Falcone, in realtà, stava solo disponendo alcune rogatorie internazionali chieste dal Pool Mani pulite: era il suo lavoro. Saranno Claudio Martelli e Ilda Boccassini, da emisferi diversi, a spiegare che Falcone era affranto perché il Pool di Milano a quanto pare non si fidava di lui. La verità processuale sulla sua morte la racconterà Giovanni Brusca, l’uomo che azionò il telecomando che uccise il giudice e tutti gli altri: «Era il primo magistrato che era riuscito a metterci seriamente in difficoltà. Lo odiavamo, lo abbiamo sempre odiato... Prendemmo la decisione iniziale di ucciderlo, per la prima volta, alla fine del 1982... Non tramontò mai il progetto di ucciderlo».
Dal 23 maggio 1992 undici inchieste hanno affrontato la strage di Capaci, sei processi hanno inchiodato i corleonesi alle rivelazioni di Brusca, infinite altre indagini hanno esplorato e sfibrato la favola dei «mandanti» Berlusconi e Dell’Utri indagati a Palermo, Caltanissetta e Firenze: tutto sempre archiviato. L’inverno della giustizia. Ma non mai finita. A Rebibbia corre appunto il processo a carico del prefetto Mario Mori e del colonnello Mauro Obinu, ex ufficiali del Ros accusati di favoreggiamento per aver impedito la cattura di Bernardo Provenzano nell’ottobre 1995: questa almeno l’accusa scaturita da una testimonianza del colonnello Michele Riccio dei Carabinieri. Difficile, ora, riassumere i passaggi pirandelliani che hanno portato a ciò che tanto affascina Antonio Ingroia: la già stra-affrontata, peraltro, tesi di un’improbabile trattativa tra Stato e mafia nel 1992-1993, qualcosa che avrebbe portato appunto lo Stato a trucidare Falcone e Borsellino.

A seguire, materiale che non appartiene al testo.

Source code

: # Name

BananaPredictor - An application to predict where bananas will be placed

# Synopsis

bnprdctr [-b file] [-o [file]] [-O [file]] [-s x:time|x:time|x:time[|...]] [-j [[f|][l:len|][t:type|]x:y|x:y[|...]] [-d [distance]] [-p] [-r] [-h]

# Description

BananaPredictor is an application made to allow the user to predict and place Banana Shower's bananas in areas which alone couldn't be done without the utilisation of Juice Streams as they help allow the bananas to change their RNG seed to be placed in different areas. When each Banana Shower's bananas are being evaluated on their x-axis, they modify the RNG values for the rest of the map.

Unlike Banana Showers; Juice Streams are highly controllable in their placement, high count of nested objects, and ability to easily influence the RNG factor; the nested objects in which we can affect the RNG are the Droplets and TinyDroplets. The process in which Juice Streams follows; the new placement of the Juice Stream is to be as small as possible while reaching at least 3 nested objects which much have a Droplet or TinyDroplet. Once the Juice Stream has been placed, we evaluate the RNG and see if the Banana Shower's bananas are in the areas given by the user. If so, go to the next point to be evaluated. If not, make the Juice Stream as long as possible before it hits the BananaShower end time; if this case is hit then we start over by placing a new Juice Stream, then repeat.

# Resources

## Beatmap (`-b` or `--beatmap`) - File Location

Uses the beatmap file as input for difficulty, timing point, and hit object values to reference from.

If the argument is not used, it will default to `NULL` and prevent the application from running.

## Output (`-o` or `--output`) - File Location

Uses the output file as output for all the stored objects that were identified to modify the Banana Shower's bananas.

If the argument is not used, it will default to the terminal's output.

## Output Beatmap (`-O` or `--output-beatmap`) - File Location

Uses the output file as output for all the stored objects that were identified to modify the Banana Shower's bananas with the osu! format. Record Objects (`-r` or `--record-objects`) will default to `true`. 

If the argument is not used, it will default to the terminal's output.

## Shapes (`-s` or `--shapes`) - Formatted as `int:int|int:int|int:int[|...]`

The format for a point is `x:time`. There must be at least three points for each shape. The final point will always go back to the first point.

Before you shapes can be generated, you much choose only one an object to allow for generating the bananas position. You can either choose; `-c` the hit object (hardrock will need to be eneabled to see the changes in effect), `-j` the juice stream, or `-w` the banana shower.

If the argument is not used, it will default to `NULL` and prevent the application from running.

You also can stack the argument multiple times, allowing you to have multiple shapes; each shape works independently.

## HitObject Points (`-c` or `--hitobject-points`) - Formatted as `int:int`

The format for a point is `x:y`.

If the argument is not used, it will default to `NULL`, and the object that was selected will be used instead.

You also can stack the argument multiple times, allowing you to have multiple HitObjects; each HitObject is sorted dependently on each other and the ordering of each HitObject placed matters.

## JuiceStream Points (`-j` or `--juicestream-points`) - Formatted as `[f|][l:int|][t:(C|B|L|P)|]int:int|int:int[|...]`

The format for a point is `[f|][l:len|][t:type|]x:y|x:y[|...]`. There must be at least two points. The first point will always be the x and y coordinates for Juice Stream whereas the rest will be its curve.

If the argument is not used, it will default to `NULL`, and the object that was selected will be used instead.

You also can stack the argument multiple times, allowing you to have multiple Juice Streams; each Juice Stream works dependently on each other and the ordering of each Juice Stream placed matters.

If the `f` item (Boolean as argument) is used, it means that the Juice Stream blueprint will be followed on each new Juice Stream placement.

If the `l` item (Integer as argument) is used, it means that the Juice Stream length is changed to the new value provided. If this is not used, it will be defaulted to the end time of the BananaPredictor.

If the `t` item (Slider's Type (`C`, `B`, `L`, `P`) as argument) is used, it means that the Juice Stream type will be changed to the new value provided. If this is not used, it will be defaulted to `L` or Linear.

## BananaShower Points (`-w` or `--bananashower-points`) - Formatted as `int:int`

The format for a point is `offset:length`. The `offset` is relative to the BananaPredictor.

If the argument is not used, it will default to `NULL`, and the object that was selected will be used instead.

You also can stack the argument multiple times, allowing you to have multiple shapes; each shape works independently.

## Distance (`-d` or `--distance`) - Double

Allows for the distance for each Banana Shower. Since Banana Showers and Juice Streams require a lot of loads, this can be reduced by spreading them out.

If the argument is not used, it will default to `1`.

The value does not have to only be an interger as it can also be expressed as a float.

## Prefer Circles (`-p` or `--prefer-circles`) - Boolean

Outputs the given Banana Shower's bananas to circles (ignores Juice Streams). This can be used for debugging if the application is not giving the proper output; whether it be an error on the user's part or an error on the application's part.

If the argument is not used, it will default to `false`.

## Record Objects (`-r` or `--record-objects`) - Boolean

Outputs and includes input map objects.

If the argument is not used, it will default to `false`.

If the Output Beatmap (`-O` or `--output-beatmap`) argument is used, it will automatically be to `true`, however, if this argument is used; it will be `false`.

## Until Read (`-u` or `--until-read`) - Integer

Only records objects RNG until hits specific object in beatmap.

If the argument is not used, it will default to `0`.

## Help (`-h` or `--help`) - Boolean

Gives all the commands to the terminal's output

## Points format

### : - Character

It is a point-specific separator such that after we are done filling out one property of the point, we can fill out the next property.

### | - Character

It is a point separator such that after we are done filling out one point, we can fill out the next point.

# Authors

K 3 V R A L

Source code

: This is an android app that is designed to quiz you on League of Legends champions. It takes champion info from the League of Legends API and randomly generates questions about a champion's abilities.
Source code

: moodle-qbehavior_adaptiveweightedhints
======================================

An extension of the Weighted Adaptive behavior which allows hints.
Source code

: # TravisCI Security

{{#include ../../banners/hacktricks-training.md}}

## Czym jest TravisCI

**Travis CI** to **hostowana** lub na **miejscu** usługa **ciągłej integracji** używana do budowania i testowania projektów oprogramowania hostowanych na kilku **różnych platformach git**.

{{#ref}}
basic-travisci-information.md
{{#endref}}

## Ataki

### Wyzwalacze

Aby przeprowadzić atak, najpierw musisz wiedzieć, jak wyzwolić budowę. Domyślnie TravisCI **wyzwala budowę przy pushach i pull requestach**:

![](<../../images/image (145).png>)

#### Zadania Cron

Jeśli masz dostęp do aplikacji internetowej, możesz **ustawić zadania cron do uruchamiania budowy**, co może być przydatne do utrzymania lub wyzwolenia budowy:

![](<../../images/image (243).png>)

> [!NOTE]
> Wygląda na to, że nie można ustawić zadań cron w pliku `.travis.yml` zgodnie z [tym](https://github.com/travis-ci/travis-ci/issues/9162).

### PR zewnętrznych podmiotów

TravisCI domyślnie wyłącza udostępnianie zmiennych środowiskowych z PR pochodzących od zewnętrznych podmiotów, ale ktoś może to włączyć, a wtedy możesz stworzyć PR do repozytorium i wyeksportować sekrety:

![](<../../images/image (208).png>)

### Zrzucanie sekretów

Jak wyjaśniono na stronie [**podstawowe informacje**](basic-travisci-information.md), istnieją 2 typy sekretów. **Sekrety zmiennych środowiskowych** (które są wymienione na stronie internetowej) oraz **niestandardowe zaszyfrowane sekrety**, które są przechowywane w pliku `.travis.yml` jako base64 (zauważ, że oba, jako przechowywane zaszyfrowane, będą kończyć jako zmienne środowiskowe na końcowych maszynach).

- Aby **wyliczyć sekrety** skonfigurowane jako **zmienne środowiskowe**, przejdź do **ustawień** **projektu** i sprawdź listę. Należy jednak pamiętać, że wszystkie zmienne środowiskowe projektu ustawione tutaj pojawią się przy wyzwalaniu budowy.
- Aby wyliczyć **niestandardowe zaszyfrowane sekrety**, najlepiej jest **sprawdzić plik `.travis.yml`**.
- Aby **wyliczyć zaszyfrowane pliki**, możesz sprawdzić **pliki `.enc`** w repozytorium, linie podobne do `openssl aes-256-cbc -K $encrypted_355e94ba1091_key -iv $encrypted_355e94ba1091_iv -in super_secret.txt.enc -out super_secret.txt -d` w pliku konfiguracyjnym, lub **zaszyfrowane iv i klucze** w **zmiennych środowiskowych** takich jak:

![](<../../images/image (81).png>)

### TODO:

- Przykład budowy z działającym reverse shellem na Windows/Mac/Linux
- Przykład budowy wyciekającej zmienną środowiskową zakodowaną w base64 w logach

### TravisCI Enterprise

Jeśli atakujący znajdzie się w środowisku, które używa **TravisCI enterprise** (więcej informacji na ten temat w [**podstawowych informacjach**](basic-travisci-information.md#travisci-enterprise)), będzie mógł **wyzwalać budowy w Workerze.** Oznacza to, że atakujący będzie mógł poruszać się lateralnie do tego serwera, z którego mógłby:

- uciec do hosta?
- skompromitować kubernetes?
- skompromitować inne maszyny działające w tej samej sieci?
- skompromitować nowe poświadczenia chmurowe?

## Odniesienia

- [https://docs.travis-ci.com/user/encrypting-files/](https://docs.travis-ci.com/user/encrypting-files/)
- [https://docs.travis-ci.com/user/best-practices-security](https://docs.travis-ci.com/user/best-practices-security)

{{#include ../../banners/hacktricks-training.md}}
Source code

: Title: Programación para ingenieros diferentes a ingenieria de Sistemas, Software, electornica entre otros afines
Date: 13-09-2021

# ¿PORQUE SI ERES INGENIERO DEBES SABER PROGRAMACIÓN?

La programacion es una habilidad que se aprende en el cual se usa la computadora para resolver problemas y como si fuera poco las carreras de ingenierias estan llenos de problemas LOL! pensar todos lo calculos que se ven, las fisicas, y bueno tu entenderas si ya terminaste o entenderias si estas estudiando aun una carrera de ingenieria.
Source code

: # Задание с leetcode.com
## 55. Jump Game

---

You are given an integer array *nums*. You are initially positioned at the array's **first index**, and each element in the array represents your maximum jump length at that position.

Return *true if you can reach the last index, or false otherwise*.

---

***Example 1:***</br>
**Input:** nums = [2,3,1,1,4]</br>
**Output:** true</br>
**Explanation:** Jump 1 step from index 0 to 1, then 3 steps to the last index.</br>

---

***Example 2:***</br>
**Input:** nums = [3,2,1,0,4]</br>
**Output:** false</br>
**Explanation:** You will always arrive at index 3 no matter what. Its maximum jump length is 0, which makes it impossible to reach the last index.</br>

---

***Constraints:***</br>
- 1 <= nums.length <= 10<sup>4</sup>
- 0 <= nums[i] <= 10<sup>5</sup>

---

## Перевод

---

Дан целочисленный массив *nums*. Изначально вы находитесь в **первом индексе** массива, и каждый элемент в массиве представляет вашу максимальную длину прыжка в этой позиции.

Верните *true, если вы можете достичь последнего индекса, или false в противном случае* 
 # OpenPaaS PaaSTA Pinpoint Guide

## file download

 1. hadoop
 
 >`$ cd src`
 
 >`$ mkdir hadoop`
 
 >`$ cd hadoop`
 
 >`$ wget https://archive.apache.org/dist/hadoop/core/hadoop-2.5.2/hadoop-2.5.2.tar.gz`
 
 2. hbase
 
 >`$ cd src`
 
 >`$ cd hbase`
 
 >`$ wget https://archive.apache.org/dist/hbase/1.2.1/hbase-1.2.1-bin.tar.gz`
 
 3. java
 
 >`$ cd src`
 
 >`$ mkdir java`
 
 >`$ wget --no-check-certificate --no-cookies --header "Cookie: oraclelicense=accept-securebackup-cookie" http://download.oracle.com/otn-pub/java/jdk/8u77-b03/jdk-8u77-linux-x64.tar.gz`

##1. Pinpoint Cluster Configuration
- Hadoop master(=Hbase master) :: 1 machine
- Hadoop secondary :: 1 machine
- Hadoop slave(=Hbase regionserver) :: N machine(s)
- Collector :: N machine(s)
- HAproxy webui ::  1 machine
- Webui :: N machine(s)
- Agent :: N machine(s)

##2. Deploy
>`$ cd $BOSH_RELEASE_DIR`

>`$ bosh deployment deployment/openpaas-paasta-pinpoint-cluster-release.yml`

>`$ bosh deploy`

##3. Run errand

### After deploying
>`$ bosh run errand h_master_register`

Fa niente se lo stesso Brusca aveva già chiarito che l’intento di ammazzare Falcone risaliva addirittura al 1982. Fa niente se dalle pieghe dell’inchiesta è persino venuta fuori la stramberia secondo la quale per l’eredità di Salvo Lima, intesa come ponte tra mafia e istituzioni, fu offerto un contatto con la Lega di Bossi. Fa niente se sentiremo parlare ancora a lungo del fantasma di Luigi Ilardo, un pentito, poi ucciso, secondo il quale regista di tutte le stragi del ’92-93 fu Forza Italia. Essendo nulla, finirà in nulla. Se almeno, però, lasciassero in pace Giovanni Falcone.